Stored data entries
*-*-*

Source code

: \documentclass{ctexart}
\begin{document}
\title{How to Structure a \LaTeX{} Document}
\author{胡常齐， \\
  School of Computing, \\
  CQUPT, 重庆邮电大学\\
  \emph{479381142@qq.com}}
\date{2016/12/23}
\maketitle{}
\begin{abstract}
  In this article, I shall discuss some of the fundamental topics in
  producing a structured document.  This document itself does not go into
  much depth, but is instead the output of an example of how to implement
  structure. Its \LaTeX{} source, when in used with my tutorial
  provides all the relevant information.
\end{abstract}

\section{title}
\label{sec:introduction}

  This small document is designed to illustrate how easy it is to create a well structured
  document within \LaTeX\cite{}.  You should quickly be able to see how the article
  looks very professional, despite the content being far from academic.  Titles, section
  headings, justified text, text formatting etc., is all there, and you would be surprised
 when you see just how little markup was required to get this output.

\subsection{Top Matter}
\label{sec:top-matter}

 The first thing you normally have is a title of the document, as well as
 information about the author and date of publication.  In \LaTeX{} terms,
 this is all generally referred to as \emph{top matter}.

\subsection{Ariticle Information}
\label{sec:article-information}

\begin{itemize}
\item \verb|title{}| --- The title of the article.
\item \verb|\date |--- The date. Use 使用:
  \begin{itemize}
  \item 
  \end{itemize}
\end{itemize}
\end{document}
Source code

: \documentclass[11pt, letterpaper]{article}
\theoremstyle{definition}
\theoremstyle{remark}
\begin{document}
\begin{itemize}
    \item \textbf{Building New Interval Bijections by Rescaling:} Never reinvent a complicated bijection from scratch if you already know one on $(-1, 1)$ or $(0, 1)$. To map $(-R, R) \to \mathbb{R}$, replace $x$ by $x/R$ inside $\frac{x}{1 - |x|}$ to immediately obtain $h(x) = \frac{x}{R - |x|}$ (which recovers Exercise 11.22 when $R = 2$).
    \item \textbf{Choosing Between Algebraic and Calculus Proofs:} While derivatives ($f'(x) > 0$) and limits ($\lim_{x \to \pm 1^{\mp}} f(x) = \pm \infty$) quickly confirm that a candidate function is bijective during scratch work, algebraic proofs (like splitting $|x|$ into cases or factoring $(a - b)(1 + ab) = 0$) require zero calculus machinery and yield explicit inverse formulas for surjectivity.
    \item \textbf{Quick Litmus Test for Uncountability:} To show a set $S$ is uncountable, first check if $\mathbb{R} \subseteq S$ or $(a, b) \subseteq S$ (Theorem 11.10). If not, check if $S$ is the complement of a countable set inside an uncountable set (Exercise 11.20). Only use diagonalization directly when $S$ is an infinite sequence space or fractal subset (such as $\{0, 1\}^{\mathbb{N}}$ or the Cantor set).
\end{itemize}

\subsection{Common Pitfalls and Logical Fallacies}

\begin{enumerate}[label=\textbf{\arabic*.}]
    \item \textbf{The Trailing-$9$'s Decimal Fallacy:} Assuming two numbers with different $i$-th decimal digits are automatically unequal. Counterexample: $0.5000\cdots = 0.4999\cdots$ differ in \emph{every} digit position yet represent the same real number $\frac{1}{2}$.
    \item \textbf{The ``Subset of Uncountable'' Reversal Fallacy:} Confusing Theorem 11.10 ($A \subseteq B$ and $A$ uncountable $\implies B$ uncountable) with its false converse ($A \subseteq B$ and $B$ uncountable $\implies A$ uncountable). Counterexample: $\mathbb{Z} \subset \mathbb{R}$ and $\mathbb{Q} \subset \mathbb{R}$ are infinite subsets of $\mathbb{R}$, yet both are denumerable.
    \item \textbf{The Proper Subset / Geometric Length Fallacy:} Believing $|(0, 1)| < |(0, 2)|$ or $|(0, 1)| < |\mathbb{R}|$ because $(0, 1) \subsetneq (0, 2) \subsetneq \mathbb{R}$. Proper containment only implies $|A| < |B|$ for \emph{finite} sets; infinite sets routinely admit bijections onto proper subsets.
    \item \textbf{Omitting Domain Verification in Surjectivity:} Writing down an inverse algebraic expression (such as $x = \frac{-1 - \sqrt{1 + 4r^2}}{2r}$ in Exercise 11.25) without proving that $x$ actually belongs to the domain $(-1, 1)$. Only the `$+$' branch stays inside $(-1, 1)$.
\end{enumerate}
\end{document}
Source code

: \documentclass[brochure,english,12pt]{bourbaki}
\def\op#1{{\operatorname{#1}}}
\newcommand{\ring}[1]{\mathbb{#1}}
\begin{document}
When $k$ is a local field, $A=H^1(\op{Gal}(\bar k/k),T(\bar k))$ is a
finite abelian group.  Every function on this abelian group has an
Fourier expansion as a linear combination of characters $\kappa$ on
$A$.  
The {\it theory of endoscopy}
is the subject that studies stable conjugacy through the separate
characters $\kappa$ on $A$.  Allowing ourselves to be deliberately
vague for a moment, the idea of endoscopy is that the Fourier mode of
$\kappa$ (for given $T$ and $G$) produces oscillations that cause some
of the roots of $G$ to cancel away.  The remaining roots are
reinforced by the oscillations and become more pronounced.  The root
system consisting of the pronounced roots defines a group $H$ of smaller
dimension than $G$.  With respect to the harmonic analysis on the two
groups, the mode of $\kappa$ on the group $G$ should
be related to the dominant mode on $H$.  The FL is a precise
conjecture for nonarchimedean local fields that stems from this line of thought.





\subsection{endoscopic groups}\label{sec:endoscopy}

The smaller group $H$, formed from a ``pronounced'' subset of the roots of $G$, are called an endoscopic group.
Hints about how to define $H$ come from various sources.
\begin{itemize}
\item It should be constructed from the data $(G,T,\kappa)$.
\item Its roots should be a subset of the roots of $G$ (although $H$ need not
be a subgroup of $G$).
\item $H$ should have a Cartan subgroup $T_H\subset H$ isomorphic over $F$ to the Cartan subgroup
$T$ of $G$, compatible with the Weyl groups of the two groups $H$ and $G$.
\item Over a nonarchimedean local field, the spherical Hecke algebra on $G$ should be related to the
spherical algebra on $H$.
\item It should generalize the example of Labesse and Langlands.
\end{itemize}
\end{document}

*-*-*

**Task to complete**:
Using the entries above, return exactly the lines from the line with "with my tutorial" to the line with "formulas for surjectivity.", counting both of those lines.

**Finished task**:
  structure. Its \LaTeX{} source, when in used with my tutorial
  provides all the relevant information.
\end{abstract}

\section{title}
\label{sec:introduction}

  This small document is designed to illustrate how easy it is to create a well structured
  document within \LaTeX\cite{}.  You should quickly be able to see how the article
  looks very professional, despite the content being far from academic.  Titles, section
  headings, justified text, text formatting etc., is all there, and you would be surprised
 when you see just how little markup was required to get this output.

\subsection{Top Matter}
\label{sec:top-matter}

 The first thing you normally have is a title of the document, as well as
 information about the author and date of publication.  In \LaTeX{} terms,
 this is all generally referred to as \emph{top matter}.

\subsection{Ariticle Information}
\label{sec:article-information}

\begin{itemize}
\item \verb|title{}| --- The title of the article.
\item \verb|\date |--- The date. Use 使用:
  \begin{itemize}
  \item 
  \end{itemize}
\end{itemize}
\end{document}
Source code

: \documentclass[11pt, letterpaper]{article}
\theoremstyle{definition}
\theoremstyle{remark}
\begin{document}
\begin{itemize}
    \item \textbf{Building New Interval Bijections by Rescaling:} Never reinvent a complicated bijection from scratch if you already know one on $(-1, 1)$ or $(0, 1)$. To map $(-R, R) \to \mathbb{R}$, replace $x$ by $x/R$ inside $\frac{x}{1 - |x|}$ to immediately obtain $h(x) = \frac{x}{R - |x|}$ (which recovers Exercise 11.22 when $R = 2$).
    \item \textbf{Choosing Between Algebraic and Calculus Proofs:} While derivatives ($f'(x) > 0$) and limits ($\lim_{x \to \pm 1^{\mp}} f(x) = \pm \infty$) quickly confirm that a candidate function is bijective during scratch work, algebraic proofs (like splitting $|x|$ into cases or factoring $(a - b)(1 + ab) = 0$) require zero calculus machinery and yield explicit inverse formulas for surjectivity.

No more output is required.